Some shovels work great for our intended use-cases, but others have designs that result in blisters or back pain, some are too heavy, requiring additional effort for the same amount of work, and still others are flimsy, regularly breaking when we need them most.
All of these components also have different costs attached to them, both monetary and non-monetary.
Some costs are up-front price tags, others are percentages of what you earn while using them, still others are aesthetic or reputation or inconvenience costs, potentially related to using boxes that are the wrong size or shape for your stuff (but which you attempt to make fit, regardless), though they may be related to a misalignment or discordance between the shovels, tubes, and boxes you’re using.
The process of identifying, learning about, arranging, and over time tweaking (or wholesale reworking) these components can be effortful.
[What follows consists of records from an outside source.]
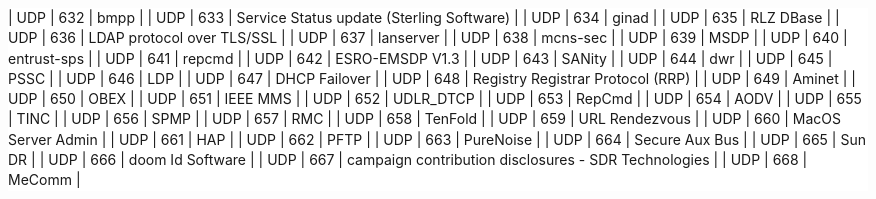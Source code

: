 | UDP      | 632  | bmpp                                                 |
| UDP      | 633  | Service Status update (Sterling Software)            |
| UDP      | 634  | ginad                                                |
| UDP      | 635  | RLZ DBase                                            |
| UDP      | 636  | LDAP protocol over TLS/SSL                           |
| UDP      | 637  | lanserver                                            |
| UDP      | 638  | mcns-sec                                             |
| UDP      | 639  | MSDP                                                 |
| UDP      | 640  | entrust-sps                                          |
| UDP      | 641  | repcmd                                               |
| UDP      | 642  | ESRO-EMSDP V1.3                                      |
| UDP      | 643  | SANity                                               |
| UDP      | 644  | dwr                                                  |
| UDP      | 645  | PSSC                                                 |
| UDP      | 646  | LDP                                                  |
| UDP      | 647  | DHCP Failover                                        |
| UDP      | 648  | Registry Registrar Protocol (RRP)                    |
| UDP      | 649  | Aminet                                               |
| UDP      | 650  | OBEX                                                 |
| UDP      | 651  | IEEE MMS                                             |
| UDP      | 652  | UDLR_DTCP                                            |
| UDP      | 653  | RepCmd                                               |
| UDP      | 654  | AODV                                                 |
| UDP      | 655  | TINC                                                 |
| UDP      | 656  | SPMP                                                 |
| UDP      | 657  | RMC                                                  |
| UDP      | 658  | TenFold                                              |
| UDP      | 659  | URL Rendezvous                                       |
| UDP      | 660  | MacOS Server Admin                                   |
| UDP      | 661  | HAP                                                  |
| UDP      | 662  | PFTP                                                 |
| UDP      | 663  | PureNoise                                            |
| UDP      | 664  | Secure Aux Bus                                       |
| UDP      | 665  | Sun DR                                               |
| UDP      | 666  | doom Id Software                                     |
| UDP      | 667  | campaign contribution disclosures - SDR Technologies |
| UDP      | 668  | MeComm                                               |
And though these are not the sorts of things most of us want to spend our time, energy, and resources on, they’re fairly vital to sustaining the process of making stuff, which is why they’re a common and cumbersome responsibility for all but the fortunate few who have other people to handle these sorts of things, or whose stuff happens to fit cleanly within a standard, templated, one-click setup.
This metaphor, like all metaphors, is imperfect. But I find it useful when I’m attempting to map and re-map the jumble of infrastructure required to produce, distribute, and sell the things I make.
It also helps me mentally juggle alike-but-meaningfully-different tools, empowering me to at times come up with workable remedies to problems that otherwise don’t have an existing, me-shaped solution.